Sur le papier, ce qui a l'air d'être une idée pratique peut rapidement se transformer en un cauchemar logistique et humain. Pourtant, régulièrement depuis 60 ans, de nouveaux acteurs tentent de marier les deux domaines… avec quelques succès, et de nombreux projets abandonnés en route.
Il faut en tout cas bien étudier avant de s'y larguer.

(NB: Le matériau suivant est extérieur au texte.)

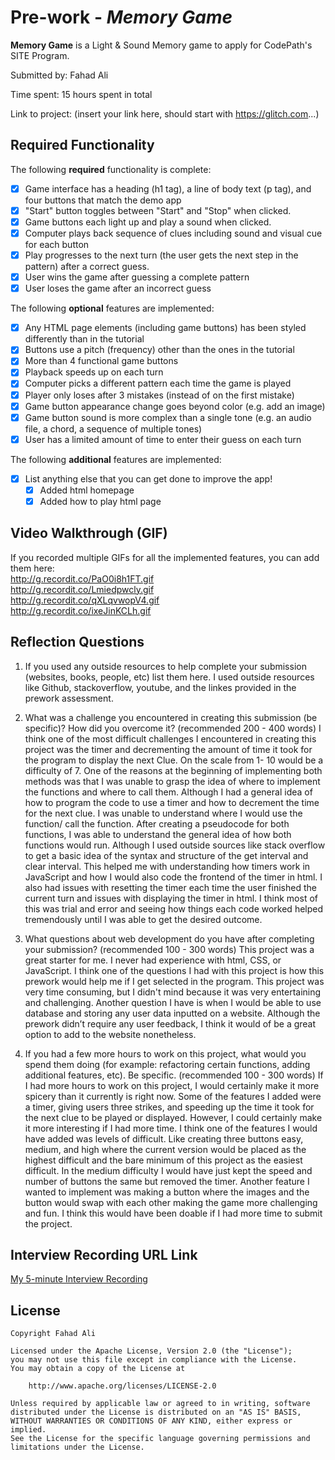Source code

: # Pre-work - _Memory Game_

**Memory Game** is a Light & Sound Memory game to apply for CodePath's SITE Program.

Submitted by: Fahad Ali

Time spent: 15 hours spent in total

Link to project: (insert your link here, should start with https://glitch.com...)

## Required Functionality

The following **required** functionality is complete:

- [x] Game interface has a heading (h1 tag), a line of body text (p tag), and four buttons that match the demo app
- [x] "Start" button toggles between "Start" and "Stop" when clicked.
- [x] Game buttons each light up and play a sound when clicked.
- [x] Computer plays back sequence of clues including sound and visual cue for each button
- [x] Play progresses to the next turn (the user gets the next step in the pattern) after a correct guess.
- [x] User wins the game after guessing a complete pattern
- [x] User loses the game after an incorrect guess

The following **optional** features are implemented:

- [x] Any HTML page elements (including game buttons) has been styled differently than in the tutorial
- [x] Buttons use a pitch (frequency) other than the ones in the tutorial
- [x] More than 4 functional game buttons
- [x] Playback speeds up on each turn
- [x] Computer picks a different pattern each time the game is played
- [x] Player only loses after 3 mistakes (instead of on the first mistake)
- [x] Game button appearance change goes beyond color (e.g. add an image)
- [x] Game button sound is more complex than a single tone (e.g. an audio file, a chord, a sequence of multiple tones)
- [x] User has a limited amount of time to enter their guess on each turn

The following **additional** features are implemented:

- [x] List anything else that you can get done to improve the app!
  - [x] Added html homepage
  - [x] Added how to play html page

## Video Walkthrough (GIF)

If you recorded multiple GIFs for all the implemented features, you can add them here: <br>
http://g.recordit.co/PaO0i8h1FT.gif <br>
http://g.recordit.co/Lmiedpwcly.gif <br>
http://g.recordit.co/qXLqvwopV4.gif <br>
http://g.recordit.co/ixeJinKCLh.gif

## Reflection Questions

1. If you used any outside resources to help complete your submission (websites, books, people, etc) list them here.
   I used outside resources like Github, stackoverflow, youtube, and the linkes provided in the prework assessment.

2. What was a challenge you encountered in creating this submission (be specific)? How did you overcome it? (recommended 200 - 400 words)
   I think one of the most difficult challenges I encountered in creating this project was the timer and decrementing the amount of time it took for the program to display the next Clue.
   On the scale from 1- 10 would be a difficulty of 7.
   One of the reasons at the beginning of implementing both methods was that I was unable to grasp the idea of where to implement the functions and where to call them.
   Although I had a general idea of how to program the code to use a timer and how to decrement the time for the next clue.
   I was unable to understand where I would use the function/ call the function. After creating a pseudocode for both functions,
   I was able to understand the general idea of how both functions would run.
   Although I used outside sources like stack overflow to get a basic idea of the syntax and structure of the get interval and clear interval.
   This helped me with understanding how timers work in JavaScript and how I would also code the frontend of the timer in html.
   I also had issues with resetting the timer each time the user finished the current turn and issues with displaying the timer in html.
   I think most of this was trial and error and seeing how things each code worked helped tremendously until I was able to get the desired outcome.

3. What questions about web development do you have after completing your submission? (recommended 100 - 300 words)
   This project was a great starter for me. I never had experience with html, CSS, or JavaScript. I think one of the questions I had with this project is how this prework would help me if I get selected in the program. This project was very time consuming, but I didn't mind because it was very entertaining and challenging. Another question I have is when I would be able to use database and storing any user data inputted on a website. Although the prework didn’t require any user feedback, I think it would of be a great option to add to the website nonetheless. 

4. If you had a few more hours to work on this project, what would you spend them doing (for example: refactoring certain functions, adding additional features, etc). Be specific. (recommended 100 - 300 words)
   If I had more hours to work on this project, I would certainly make it more spicery than it currently is right now. Some of the features I added were a timer, giving users three strikes, and speeding up the time it took for the next clue to be played or displayed. However, I could certainly make it more interesting if I had more time. I think one of the features I would have added was levels of difficult. Like creating three buttons easy, medium, and high where the current version would be placed as the highest difficult and the bare minimum of this project as the easiest difficult. In the medium difficulty I would have just kept the speed and number of buttons the same but removed the timer. Another feature I wanted to implement was making a button where the images and the button would swap with each other making the game more challenging and fun. I think this would have been doable if I had more time to submit the project.

## Interview Recording URL Link

[My 5-minute Interview Recording](your-link-here)

## License

    Copyright Fahad Ali

    Licensed under the Apache License, Version 2.0 (the "License");
    you may not use this file except in compliance with the License.
    You may obtain a copy of the License at

        http://www.apache.org/licenses/LICENSE-2.0

    Unless required by applicable law or agreed to in writing, software
    distributed under the License is distributed on an "AS IS" BASIS,
    WITHOUT WARRANTIES OR CONDITIONS OF ANY KIND, either express or implied.
    See the License for the specific language governing permissions and
    limitations under the License.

Des missiles et surtout des avions
Naturellement, lorsque dans les années 50, les premiers missiles balistiques ont vu le jour à partir des travaux du régime nazi, les branches « traditionnelles » des armées travaillaient déjà avec d'autres missiles (parfois rudimentaires) portés sous les ailes des avions. Au fil des années, ces derniers sont devenus de plus en plus performants, à tel point que le projet de fusée de la marine américaine NOTS a bien failli devenir un inattendu petit lanceur de satellites. Il faut dire qu'intuitivement, la méthode est séduisante.
Tout d'abord, un lancement aéroporté évite d'installer les lourdes infrastructures que sont les ensembles de lancement au sol. Pas besoin de tour de lancement, de carnaux pour évacuer les gaz, de systèmes de déluge pour contrer les effets soniques, tandis que la fusée peut être préparée à l'horizontale dans un hangar (beaucoup plus facile d'accès qu'à la verticale sous un portique à plusieurs étages).
Ensuite, à une époque où les contrôles de vol relèvent d'une électromécanique complexe et où les lanceurs peuvent poser de gros risques aux populations proches des centres de lancements, les tirs aéroportés apportent deux avantages supplémentaires : ils peuvent s'éloigner au large des côtes pour viser des inclinaisons inédites, et représenter une garantie de sécurité.
Enfin, il y a l'argument le plus intuitif, à savoir que l'avion sert de premier étage virtuel, propulsant la fusée à plusieurs centaines de km/h et au-delà des couches atmosphériques les plus basses. Les bombardiers à grande capacité peuvent embarquer plusieurs dizaines de tonnes à plus de 700 km/h et au-delà de 12 km d'altitude. Et ils sont réutilisables !
Plus c'est gros et… plus c'est dur à embarquer
S'il est pratique, le système rencontre tout de même ses limites avec les charges transportables dans les années 60 et leur propulsion. Le plus célèbre des systèmes aéroportés spatiaux de cette époque est sans doute l'avion-fusée piloté X-15 et ses 15,4 tonnes. Il était embarqué au-dessus de la Californie et du Nouveau-Mexique grâce à l'impressionnant bombardier stratosphérique américain, le B-52.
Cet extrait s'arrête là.